No error is found in the defendant’s decision which would require or permit this court to set that decision aside. The fact that plaintiff finds himself with a smaller allotment than would be his had he produced wheat in each of the base-period years, “that he finds himself at a comparative disadvantage, because of the past acreage factor, with certain other farmers of his locality having farms of comparable size, that the restriction is inconvenient and not to his liking, that he is unable to use to its full extent and without possible penalties the crop rotation scheme of his choice but may be required, instead, to utilize a rotation scheme less appealing to him, are natural but not illegal results of regulation imposed by the legislative process to fill a need which Gongress has found to exist.” Review Committee, etc. v. Willey, supra at page 275, of 275 F.2d.
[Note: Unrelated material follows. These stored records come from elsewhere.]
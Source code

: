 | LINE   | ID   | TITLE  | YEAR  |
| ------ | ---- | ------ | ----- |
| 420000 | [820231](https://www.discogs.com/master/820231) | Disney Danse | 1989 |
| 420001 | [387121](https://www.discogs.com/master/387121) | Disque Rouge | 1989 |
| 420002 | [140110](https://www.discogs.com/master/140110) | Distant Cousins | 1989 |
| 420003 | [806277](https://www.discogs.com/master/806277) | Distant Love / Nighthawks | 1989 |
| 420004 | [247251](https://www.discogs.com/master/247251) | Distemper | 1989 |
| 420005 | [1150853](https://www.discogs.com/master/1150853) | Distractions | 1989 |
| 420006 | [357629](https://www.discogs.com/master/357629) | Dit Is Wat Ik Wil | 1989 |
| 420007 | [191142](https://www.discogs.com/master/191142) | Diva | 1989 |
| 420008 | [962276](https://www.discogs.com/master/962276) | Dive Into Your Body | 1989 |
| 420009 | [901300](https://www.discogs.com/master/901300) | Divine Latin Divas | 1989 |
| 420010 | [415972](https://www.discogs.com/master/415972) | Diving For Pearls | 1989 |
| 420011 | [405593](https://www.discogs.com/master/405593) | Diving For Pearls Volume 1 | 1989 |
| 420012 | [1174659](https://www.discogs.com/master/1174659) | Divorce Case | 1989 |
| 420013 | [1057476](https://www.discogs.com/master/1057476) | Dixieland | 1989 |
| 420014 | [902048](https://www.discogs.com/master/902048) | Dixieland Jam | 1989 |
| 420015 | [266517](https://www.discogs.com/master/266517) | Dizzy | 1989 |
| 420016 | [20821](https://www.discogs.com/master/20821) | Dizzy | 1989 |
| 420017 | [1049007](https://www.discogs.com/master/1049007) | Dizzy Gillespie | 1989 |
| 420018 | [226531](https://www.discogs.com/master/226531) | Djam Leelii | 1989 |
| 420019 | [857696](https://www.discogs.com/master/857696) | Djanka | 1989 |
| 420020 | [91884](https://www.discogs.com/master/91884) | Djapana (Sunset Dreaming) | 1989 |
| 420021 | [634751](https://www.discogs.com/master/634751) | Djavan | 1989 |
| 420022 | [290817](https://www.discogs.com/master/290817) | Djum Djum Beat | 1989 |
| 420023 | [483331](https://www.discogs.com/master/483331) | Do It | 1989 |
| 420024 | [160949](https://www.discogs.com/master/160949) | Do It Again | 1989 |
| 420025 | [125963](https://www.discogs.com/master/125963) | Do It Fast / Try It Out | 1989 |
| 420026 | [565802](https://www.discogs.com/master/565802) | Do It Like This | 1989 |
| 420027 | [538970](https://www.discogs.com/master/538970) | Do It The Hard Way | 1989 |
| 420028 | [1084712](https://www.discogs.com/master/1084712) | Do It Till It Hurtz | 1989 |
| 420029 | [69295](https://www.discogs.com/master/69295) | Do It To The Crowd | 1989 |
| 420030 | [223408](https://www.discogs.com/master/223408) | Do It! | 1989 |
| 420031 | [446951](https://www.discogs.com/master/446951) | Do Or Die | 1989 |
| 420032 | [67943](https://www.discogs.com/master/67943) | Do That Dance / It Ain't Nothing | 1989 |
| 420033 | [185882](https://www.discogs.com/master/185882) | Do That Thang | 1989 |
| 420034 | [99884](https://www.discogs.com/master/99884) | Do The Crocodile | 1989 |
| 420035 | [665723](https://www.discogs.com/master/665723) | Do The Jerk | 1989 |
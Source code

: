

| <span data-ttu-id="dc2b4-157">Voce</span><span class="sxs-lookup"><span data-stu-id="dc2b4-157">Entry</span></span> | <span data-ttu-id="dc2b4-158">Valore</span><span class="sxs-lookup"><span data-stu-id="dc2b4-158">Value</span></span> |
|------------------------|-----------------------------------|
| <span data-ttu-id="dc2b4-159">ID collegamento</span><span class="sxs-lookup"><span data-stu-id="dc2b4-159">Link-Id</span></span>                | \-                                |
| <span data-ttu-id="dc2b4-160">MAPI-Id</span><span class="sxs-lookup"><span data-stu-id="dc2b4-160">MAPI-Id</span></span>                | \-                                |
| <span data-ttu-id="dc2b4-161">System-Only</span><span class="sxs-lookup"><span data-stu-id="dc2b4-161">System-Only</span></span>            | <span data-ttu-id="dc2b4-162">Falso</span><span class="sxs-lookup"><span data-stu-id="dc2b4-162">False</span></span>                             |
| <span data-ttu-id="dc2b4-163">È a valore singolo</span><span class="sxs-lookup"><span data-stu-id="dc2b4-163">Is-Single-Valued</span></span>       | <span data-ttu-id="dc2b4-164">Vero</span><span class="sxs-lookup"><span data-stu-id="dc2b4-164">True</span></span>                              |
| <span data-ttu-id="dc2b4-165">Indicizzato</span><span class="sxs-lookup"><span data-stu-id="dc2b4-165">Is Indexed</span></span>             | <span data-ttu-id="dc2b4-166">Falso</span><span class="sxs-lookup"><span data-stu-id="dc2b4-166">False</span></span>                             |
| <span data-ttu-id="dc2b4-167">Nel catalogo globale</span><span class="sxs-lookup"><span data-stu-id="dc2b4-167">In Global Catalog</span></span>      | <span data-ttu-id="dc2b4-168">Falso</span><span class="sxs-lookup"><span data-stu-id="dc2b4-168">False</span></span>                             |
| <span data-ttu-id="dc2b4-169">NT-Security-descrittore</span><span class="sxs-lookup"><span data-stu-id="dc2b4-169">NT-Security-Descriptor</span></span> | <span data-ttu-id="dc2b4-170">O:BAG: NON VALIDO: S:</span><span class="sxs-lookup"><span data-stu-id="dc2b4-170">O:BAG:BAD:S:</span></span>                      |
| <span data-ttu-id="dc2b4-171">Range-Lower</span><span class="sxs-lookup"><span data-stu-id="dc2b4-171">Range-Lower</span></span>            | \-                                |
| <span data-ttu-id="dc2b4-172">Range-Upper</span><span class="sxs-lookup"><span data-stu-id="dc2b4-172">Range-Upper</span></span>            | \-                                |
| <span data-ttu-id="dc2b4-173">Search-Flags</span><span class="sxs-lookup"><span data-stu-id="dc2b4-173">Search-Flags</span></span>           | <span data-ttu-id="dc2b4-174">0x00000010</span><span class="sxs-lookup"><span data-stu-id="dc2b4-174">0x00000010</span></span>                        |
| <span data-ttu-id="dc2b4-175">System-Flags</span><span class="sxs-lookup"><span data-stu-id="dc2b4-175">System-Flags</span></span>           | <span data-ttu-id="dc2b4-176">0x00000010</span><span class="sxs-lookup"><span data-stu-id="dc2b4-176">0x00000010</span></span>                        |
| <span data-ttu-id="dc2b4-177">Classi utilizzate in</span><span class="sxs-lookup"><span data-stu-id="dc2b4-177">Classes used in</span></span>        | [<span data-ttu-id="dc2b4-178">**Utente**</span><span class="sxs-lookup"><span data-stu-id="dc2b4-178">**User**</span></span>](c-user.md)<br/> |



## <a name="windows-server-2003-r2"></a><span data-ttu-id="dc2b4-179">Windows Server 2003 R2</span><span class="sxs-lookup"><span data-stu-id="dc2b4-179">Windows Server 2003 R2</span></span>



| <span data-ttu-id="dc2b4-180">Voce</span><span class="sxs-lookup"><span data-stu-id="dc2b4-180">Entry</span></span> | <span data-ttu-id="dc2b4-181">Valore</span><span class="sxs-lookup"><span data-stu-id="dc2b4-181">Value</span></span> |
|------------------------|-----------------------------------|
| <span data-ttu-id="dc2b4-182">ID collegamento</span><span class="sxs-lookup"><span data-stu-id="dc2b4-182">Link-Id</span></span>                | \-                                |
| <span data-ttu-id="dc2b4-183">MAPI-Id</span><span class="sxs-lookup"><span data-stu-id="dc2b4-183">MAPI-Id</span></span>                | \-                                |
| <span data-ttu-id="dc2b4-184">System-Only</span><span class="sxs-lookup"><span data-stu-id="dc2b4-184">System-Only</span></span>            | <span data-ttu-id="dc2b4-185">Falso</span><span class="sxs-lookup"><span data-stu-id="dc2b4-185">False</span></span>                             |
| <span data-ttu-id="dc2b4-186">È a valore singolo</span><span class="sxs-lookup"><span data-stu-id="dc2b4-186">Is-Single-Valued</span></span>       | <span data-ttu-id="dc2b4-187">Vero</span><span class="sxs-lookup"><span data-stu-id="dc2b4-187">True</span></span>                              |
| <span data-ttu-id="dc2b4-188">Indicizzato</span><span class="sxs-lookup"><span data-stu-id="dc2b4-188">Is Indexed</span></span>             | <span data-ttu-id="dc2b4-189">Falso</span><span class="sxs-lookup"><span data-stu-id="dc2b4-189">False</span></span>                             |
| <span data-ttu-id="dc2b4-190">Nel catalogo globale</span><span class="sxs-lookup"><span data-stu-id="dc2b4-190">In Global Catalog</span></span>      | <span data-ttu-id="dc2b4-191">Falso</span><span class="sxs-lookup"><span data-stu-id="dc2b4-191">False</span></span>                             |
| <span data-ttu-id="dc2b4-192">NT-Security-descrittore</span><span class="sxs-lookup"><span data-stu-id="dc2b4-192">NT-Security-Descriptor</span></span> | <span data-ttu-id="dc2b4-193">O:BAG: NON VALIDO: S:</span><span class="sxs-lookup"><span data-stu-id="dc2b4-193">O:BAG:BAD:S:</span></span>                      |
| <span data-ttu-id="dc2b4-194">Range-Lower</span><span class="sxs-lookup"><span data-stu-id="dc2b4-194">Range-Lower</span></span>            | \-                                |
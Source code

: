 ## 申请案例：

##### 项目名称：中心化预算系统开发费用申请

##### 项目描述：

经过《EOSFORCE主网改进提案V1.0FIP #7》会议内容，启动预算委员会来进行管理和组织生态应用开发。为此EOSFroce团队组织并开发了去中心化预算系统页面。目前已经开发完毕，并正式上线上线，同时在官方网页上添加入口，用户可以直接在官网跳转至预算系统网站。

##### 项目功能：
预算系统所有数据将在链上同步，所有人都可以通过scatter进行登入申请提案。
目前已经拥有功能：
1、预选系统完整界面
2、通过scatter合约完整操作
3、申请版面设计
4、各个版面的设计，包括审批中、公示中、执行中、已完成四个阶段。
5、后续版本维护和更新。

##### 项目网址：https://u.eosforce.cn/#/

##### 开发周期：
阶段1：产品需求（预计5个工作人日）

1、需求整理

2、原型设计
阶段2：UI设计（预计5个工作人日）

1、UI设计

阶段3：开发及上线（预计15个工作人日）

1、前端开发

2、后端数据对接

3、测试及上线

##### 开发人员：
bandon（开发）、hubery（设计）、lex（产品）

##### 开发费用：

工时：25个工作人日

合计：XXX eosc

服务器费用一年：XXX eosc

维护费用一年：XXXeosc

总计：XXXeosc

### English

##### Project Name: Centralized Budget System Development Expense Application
“It is of the essence of regulation that it lays a restraining hand on the self-interest of the regulated and that advantages from the regulation commonly fall to others. The conflicts of economic interest between the regulated and those who advantage by it are wisely left under our system to resolution by the Congress under its more flexible and responsible legislative process. Such conflicts rarely lend themselves to judicial determination. And with the wisdom, workability, or fairness, of the plan of regulation we have nothing to do.” Wickard v. Filburn, 317 U.S. 111, 129, 63 S.Ct. 82, 91, 87 L.Ed. 122.
The court cannot say that the .interpretation or application of the regulation to plaintiff’s farms by defendant was illegal under the circumstances of this cause. The decision of defendant is, therefore, affirmed, plaintiff to pay the costs of this suit.

. The abbreviations “ASO” and “ASO Committee,” when used in this memorandum without other qualifying language, means the Mercer County, Illinois, Agricultural Stabilization and Conservation Committee.

. Defendant determined initially that the zero acreage figures for 1955 and 1956, would be excluded from the past acreage history computation, apparently applying exception iv of the regulation. The effect of that determination was to approximately double the average acreage figure and the 1959 acreage allotment fixed by ASO for each of plaintiff’s farms.